## INSTRUCTIONS TO FOLLOW
In the listing below, look for "your" and copy every line that has it.

## EXERCISE DATA
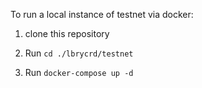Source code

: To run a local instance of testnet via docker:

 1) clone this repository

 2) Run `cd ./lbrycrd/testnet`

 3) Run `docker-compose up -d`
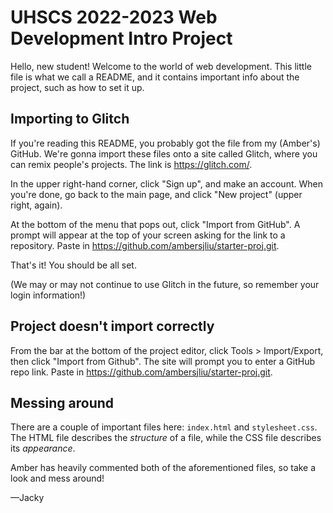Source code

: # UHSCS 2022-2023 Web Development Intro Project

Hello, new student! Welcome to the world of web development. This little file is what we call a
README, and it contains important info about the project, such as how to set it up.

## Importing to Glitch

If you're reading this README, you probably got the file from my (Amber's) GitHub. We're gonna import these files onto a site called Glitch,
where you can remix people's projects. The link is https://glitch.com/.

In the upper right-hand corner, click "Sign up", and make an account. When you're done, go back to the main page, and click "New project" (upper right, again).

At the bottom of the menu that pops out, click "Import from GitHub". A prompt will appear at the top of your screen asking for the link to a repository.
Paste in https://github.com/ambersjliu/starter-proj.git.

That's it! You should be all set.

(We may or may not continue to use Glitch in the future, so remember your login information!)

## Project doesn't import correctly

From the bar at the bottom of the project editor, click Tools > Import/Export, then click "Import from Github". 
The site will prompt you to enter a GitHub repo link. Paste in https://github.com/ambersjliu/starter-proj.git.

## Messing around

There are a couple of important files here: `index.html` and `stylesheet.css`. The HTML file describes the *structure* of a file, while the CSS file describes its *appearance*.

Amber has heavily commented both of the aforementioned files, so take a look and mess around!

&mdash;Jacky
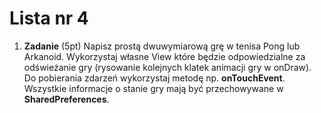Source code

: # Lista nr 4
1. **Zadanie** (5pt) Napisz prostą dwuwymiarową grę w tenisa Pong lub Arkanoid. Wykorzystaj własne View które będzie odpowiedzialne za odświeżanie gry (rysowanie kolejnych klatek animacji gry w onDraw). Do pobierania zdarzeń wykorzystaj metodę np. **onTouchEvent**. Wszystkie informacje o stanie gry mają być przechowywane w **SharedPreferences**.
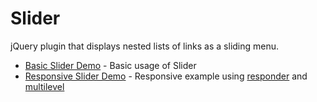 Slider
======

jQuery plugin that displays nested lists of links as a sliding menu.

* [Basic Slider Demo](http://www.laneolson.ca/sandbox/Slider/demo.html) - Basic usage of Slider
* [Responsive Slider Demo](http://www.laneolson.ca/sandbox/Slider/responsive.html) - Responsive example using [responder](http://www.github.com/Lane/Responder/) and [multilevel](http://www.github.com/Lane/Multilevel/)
* * *
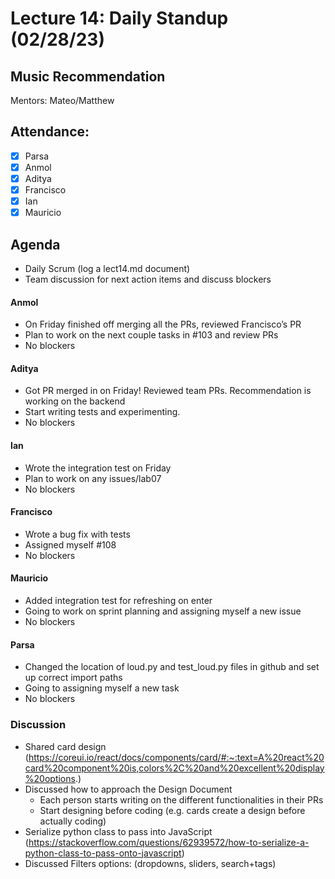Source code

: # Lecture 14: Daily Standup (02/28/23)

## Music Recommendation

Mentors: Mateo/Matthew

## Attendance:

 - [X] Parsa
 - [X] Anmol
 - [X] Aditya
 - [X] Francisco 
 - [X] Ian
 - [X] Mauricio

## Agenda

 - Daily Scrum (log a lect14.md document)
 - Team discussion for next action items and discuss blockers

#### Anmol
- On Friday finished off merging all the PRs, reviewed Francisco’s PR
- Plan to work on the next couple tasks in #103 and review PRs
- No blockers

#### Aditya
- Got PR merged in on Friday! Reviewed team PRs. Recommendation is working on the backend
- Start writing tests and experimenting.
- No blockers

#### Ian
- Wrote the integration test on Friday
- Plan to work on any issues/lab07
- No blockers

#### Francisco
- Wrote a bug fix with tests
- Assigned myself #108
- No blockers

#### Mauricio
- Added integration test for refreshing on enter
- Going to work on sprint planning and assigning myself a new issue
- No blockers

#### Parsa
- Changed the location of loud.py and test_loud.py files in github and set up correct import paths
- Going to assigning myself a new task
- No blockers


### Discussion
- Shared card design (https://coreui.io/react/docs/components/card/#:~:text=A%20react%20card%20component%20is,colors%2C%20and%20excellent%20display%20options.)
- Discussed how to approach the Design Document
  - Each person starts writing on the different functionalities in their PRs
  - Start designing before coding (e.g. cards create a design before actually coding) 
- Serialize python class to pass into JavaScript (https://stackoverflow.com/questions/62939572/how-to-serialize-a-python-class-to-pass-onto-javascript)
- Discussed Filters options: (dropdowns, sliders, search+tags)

## FINAL ANSWER
At the bottom of the menu that pops out, click "Import from GitHub". A prompt will appear at the top of your screen asking for the link to a repository.
(We may or may not continue to use Glitch in the future, so remember your login information!)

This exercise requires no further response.